The person or people behind the attack have threatened to release all of the sites' personal information if the company doesn't take down its most controversial site, Ashely Madison, a matchmaker for cheaters (or people who like sleeping with married men and women).
The Toronto-based media company said the hackers' posts, which appeared on the site and contained user information, was taken down by a hired tech security firm. Law enforcement and the company are investigating the hack.
Two other sites, Cougar Life and Established Men, were also vulnerable in the hack, although lazy, cheating spouses who hooked up through Ashley Madison are probably feeling the most nervous.

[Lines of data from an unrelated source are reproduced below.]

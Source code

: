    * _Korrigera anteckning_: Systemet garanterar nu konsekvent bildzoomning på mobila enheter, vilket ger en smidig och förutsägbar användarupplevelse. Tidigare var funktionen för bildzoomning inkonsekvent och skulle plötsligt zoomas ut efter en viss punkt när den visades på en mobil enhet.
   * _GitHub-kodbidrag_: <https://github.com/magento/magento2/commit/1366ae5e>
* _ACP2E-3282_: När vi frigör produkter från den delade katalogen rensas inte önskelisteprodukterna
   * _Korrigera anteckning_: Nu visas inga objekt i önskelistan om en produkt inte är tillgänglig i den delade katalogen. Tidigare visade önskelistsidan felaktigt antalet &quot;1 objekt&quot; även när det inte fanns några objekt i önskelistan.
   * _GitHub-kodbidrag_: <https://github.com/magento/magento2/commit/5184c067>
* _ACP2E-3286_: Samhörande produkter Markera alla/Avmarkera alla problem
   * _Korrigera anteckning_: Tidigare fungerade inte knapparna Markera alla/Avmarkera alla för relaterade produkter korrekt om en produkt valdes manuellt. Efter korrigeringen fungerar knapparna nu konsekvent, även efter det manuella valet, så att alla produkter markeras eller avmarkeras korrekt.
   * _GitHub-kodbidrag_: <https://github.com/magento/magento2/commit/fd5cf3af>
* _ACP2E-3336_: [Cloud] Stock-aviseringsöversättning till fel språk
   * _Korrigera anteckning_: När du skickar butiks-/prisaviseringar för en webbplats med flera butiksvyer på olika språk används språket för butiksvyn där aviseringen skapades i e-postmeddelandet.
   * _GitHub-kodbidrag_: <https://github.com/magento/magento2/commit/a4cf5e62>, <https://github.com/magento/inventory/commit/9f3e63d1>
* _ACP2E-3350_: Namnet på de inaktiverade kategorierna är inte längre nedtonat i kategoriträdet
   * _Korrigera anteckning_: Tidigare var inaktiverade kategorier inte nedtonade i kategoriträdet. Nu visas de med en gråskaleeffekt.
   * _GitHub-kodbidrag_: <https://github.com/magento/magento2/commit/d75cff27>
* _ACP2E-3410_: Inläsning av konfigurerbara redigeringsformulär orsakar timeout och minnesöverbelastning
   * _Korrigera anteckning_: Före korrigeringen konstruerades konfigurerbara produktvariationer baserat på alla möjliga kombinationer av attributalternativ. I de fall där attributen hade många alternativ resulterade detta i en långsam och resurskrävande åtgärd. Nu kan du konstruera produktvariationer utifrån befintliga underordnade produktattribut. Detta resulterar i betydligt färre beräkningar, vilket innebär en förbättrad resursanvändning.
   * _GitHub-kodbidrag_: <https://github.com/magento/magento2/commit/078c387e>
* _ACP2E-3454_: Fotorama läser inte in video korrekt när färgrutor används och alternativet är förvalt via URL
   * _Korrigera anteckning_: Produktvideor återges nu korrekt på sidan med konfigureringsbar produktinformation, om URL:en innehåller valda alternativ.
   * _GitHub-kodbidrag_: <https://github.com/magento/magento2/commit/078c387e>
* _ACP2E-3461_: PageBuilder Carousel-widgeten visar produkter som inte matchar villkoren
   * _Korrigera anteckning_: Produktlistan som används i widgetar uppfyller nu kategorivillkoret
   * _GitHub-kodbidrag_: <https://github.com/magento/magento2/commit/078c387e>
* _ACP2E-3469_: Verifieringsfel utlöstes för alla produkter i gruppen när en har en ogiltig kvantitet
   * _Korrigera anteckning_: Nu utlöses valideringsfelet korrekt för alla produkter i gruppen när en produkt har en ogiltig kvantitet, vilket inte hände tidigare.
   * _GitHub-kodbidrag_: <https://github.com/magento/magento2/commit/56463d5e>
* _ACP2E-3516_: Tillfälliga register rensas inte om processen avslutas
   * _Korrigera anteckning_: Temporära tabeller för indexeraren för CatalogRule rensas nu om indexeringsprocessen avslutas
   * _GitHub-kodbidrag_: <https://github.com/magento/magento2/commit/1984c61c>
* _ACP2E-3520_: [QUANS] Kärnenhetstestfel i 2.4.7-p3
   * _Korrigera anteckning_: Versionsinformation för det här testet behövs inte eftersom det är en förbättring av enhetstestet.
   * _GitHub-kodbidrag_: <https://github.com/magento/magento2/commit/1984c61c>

The company says it's close to confirming the identities of the hackers, who they say are mad about the website's business model. Ashley Madison is free to sign up with, but the site charges users for full deletion of their information if they decide to quit the site. Users can permanently hide their profile for free, according to the Guardian, but company ads claim the full delete is the only way to really rid oneself of what for some are bad choices made late at night while guzzling a cheap pinot grigio.
The hackers argue that users pay with credit cards and that payment details are not removed upon "full delete." Those details include real names and addresses.